Quel est le quotidien d'un athlète paralympique ? Comment se prépare-t-il à une échéance comme les Jeux de Paris 2024 ? Est-il possible de faire changer le regard sur le handicap à travers un tel événement ? Ces questions - et bien d'autres - ont conduit la rédaction de franceinfo: sport à proposer un format où la parole reviendrait directement aux sportives et sportifs tricolores qui visent les Jeux paralympiques.

Pour le deuxième épisode de ce carnet de bord mensuel, Ugo Didier (natation), Guillaume Toucoullet (tir à l'arc) et Nélia Barbosa (kayak) reviennent sur leurs habitudes d'entraînement.

Ugo Didier • 22 ans • natation S9 (malformation à la naissance, pieds bots et membres inférieurs atrophiés)

"J'ai une routine hebdomadaire qui me permet de suivre mes cours quand je le peux"

Ugo Didier lors des World Series de paranatation à Limoges, le 25 mai 2023. (PICOUT GREGORY)

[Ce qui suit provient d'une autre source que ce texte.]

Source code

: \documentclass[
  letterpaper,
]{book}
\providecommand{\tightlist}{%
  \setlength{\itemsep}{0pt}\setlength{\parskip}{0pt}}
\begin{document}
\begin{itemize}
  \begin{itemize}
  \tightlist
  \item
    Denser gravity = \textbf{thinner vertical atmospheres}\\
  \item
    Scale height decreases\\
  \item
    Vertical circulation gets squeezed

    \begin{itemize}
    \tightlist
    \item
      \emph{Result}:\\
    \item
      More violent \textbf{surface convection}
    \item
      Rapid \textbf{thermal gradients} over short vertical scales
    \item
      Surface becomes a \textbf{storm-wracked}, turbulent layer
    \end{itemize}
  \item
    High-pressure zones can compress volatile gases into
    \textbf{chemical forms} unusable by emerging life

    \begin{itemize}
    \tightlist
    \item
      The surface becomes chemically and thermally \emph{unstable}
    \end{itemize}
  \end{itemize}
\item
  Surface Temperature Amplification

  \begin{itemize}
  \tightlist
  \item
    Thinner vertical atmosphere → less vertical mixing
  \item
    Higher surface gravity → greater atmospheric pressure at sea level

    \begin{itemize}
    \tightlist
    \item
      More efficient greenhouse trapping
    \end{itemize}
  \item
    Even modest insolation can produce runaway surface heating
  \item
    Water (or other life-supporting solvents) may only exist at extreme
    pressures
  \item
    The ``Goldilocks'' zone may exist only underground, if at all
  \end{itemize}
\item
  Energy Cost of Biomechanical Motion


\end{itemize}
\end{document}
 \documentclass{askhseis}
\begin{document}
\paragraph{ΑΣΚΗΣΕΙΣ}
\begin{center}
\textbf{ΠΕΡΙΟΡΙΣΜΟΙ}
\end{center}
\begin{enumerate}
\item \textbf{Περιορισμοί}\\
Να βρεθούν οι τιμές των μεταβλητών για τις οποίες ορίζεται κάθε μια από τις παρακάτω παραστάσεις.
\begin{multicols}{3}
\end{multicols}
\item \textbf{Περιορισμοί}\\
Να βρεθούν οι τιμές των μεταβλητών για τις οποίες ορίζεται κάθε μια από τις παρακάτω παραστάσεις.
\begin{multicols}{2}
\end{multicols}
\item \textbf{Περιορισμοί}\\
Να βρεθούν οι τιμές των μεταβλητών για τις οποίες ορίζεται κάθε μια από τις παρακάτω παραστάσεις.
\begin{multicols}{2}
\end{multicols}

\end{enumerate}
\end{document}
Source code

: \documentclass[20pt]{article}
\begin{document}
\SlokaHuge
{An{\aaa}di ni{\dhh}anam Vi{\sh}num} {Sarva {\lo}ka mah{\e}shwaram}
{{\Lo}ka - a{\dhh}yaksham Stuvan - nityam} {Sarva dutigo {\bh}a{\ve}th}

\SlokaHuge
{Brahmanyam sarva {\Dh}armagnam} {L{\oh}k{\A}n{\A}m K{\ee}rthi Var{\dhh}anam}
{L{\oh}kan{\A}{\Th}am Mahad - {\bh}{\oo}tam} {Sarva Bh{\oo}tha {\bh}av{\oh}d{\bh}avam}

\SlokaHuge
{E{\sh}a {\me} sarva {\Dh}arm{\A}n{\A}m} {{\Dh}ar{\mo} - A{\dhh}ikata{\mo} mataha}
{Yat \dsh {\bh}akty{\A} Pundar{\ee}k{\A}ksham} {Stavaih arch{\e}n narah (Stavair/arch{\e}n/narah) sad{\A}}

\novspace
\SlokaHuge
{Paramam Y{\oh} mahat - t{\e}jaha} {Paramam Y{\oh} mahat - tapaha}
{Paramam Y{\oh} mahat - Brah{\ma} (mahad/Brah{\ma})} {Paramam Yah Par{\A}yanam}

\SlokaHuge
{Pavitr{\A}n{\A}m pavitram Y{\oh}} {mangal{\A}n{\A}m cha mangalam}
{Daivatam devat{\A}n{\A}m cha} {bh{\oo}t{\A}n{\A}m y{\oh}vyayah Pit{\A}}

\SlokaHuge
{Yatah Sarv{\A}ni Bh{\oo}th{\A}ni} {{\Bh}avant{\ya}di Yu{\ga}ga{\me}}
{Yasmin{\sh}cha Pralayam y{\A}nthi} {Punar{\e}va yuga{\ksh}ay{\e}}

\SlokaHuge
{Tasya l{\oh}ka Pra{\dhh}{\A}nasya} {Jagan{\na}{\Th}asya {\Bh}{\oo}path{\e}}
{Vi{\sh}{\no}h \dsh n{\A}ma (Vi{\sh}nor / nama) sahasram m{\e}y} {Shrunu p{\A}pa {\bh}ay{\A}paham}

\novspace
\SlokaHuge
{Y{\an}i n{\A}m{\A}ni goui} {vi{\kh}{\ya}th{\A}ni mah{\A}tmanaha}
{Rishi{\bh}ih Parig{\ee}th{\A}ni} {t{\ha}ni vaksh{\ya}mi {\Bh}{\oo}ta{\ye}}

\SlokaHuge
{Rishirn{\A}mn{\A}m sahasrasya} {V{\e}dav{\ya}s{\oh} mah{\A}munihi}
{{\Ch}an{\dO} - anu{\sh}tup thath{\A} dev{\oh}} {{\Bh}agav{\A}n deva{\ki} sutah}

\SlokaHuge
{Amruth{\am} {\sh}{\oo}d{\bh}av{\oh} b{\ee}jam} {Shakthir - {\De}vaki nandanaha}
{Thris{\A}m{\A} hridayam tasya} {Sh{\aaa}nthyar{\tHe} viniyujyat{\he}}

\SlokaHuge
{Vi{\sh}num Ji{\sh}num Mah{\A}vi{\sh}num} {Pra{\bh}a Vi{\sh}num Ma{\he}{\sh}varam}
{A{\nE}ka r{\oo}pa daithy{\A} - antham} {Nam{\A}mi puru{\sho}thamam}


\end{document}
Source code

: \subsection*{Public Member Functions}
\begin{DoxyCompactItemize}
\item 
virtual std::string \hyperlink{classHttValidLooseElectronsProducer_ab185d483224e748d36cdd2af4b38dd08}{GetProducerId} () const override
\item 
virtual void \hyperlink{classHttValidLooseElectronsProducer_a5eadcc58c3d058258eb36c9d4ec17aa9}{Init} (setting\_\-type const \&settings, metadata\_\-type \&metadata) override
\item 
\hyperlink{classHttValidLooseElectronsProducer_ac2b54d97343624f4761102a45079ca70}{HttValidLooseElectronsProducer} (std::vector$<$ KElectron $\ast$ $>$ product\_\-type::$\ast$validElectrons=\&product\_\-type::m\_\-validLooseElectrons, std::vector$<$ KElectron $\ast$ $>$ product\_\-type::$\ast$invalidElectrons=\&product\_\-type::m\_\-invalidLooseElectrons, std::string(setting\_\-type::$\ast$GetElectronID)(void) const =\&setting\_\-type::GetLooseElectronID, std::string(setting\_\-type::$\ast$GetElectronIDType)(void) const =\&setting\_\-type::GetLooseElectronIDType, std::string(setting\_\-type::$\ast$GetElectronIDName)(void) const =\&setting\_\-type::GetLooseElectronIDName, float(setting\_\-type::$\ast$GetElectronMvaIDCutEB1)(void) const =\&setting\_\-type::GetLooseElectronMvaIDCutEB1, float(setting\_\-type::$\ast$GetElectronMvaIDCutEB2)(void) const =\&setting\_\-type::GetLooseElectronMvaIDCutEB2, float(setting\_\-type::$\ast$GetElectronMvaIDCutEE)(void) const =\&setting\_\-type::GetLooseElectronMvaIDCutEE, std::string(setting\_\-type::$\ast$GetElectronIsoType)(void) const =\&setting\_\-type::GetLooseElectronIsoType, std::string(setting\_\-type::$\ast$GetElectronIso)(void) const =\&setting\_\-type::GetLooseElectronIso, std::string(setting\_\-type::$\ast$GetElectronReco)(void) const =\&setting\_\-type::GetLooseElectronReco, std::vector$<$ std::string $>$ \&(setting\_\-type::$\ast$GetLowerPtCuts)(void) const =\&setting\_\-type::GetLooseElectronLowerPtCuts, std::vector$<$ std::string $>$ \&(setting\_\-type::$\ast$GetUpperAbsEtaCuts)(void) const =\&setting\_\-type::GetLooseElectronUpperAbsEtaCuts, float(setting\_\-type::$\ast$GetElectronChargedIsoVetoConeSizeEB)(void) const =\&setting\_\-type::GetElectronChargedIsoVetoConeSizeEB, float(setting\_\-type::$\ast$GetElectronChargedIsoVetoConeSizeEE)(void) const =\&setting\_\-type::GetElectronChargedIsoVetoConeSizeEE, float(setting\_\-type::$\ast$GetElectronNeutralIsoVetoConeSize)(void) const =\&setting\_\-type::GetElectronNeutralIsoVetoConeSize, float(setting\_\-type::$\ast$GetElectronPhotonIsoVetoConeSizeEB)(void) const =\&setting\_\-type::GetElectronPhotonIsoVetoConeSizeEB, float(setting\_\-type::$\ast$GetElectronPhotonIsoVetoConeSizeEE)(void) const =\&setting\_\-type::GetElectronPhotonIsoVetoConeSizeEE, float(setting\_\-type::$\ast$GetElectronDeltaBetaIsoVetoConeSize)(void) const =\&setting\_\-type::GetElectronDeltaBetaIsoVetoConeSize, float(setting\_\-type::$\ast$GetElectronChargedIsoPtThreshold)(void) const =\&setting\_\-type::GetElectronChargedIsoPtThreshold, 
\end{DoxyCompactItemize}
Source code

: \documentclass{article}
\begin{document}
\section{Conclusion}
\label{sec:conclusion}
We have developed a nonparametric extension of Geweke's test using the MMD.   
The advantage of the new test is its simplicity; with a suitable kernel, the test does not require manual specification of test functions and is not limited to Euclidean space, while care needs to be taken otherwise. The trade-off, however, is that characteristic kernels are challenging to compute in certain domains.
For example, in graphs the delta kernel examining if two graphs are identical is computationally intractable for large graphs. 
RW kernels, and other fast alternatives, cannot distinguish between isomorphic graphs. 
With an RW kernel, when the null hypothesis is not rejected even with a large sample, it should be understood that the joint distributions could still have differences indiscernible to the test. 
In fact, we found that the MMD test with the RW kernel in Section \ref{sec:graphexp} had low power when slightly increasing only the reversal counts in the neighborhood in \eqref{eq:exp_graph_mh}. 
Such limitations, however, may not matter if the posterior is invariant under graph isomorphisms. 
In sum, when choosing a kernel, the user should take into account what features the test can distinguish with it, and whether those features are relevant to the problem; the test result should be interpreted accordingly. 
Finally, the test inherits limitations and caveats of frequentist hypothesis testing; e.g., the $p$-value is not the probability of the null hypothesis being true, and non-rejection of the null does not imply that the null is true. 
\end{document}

C'est un peu le début de la saison pour moi. Mi-novembre, j'étais aux Interclubs valides à Montpellier avec mon club de Cugnaux [Haute-Garonne]. C'est une compétition très particulière, la seule par équipes sur le circuit valide, donc il y a de l'émulation et la volonté de performer. Je suis un peu déçu des résultats, sur mon épreuve individuelle je suis à deux secondes de mon meilleur temps sur le 400 mètres. Il y a pas mal de frustration qui en est ressortie, par rapport au travail qu'on a effectué dans la modification de la technique de la nage, et sur les allures de course. On a les championnats de France en bassin de 25 mètres les 9 et 10 décembre à Saint-Nazaire. J'espère pouvoir hausser mon niveau pour être meilleur. 

Pour l'instant il n'y a pas de stage prévu, pas de déplacement jusqu'en janvier. Cela me permet de planifier la saison autrement et je suis aussi beaucoup plus serein d'avoir déjà mon billet pour Paris 2024. Mais c'est une période un peu difficile, il y a le contrecoup de la compétition et de la fatigue accumulée. On n'affûtera pas davantage le corps pour les championnats de France. Je veux en profiter pour travailler avec beaucoup d'intensité, de volume, et d'engagement technique et physique.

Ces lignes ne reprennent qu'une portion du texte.